If your score is…Then you are…
580 or highereligible for maximum financing (96.5% LTV)
between 500 and 579limited to a maximum LTV of 90%
499 or lowernot eligible for an FHA-insured mortgage loan

This table reiterates all of the key points we covered above:

  • To qualify for maximum financing (with a loan-to-value up to 96.5%) the borrower must have a “minimum decision credit score” of at least 580.
  • If the borrower’s score falls between 500 and 579, he or she will be limited to an LTV ratio no higher than 90%, and therefore a bigger down payment.
  • Borrowers with credit scores below 500 are generally not eligible for the FHA loan program.

How It Compares to Conventional Financing

The FHA loan program allows for a relatively high LTV ratio. This means that borrowers can make a fairly low down payment, as little as 3.5% of the purchase price. That’s one of the main benefits of this program.

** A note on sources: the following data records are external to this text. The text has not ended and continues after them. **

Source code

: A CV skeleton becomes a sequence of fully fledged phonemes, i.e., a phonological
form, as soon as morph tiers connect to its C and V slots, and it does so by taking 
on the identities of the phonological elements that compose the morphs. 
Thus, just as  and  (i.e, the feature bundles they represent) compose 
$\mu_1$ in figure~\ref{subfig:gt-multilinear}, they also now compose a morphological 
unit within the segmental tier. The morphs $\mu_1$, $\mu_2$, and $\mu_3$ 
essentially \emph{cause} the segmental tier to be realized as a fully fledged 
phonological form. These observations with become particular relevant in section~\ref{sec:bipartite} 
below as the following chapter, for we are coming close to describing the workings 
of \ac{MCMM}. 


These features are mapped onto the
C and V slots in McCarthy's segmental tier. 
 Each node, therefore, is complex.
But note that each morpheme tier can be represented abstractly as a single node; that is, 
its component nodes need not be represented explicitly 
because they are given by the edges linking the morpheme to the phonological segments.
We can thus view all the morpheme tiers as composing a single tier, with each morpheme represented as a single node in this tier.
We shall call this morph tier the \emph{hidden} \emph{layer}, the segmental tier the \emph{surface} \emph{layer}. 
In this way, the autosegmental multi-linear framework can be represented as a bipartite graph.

The next logical question is, how does this compare to conventional or “regular” mortgages? Does the FHA program allow for a higher loan-to-value ratio when compared to conventional financing?

In many cases, the answer is yes. FHA loans often permit borrowers to have a higher LTV, when compared to a conventional (or non-government-backed) mortgage loan.

Let’s clear up some more terminology before continuing:

  • FHA loans are insured by the government through the Federal Housing Administration. The funding comes from a lender in the private sector, the same as any other loan. But those lenders receive insurance from the government that protects them against borrower default.
  • Conventional loans are not insured or guaranteed by the federal government. They are generated (and sometimes insured) solely within the private sector. In the mortgage industry, the term “conventional” basically means “not government insured.”

These days, most conventional loans have a maximum loan-to-value ratio of 95%. This in turn means that the borrower must make a down payment of at least 5% to qualify.

The FHA loan program, on the other hand, generally allows for a higher LTV ratio and therefore a lowerminimum down payment. That’s one of the main reasons why borrowers with limited funds gravitate toward this program.

To be clear: Some conventional mortgages allow for a loan-to-value ratio up to 97%, with a 3% down payment. Fannie Mae’s HomeReady program is a good example. But these programs are often limited to first-time buyers and/or borrowers with low incomes.

The more mainstream conventional loans usually require at least 5% down, compared to the 3.5% minimum down payment for an FHA loan.

VA Loans Allow for an LTV of 100%

It’s worth mentioning that the VA loan program for military members and veterans allows for an LTV ratio up to 100%. This means the borrower can finance the entire home purchase price, without the need for a down payment.

This is an important point, because a lot of people who are qualified for FHA financing are also qualified for the VA home loan program. And the VA program is hard to beat. VA loans don’t require a down payment or mortgage insurance, and have very flexible criteria.

But they’re not for everyone. Only military members, veterans, and surviving spouses can qualify for a VA-backed mortgage.

Disclaimer: Every lending scenario is different because every borrower is different. As a result, portions of this article might not apply to your particular actuation. The best way to determine if you are qualified for an FHA loan is to get pre-approved through a HUD-approved mortgage lender.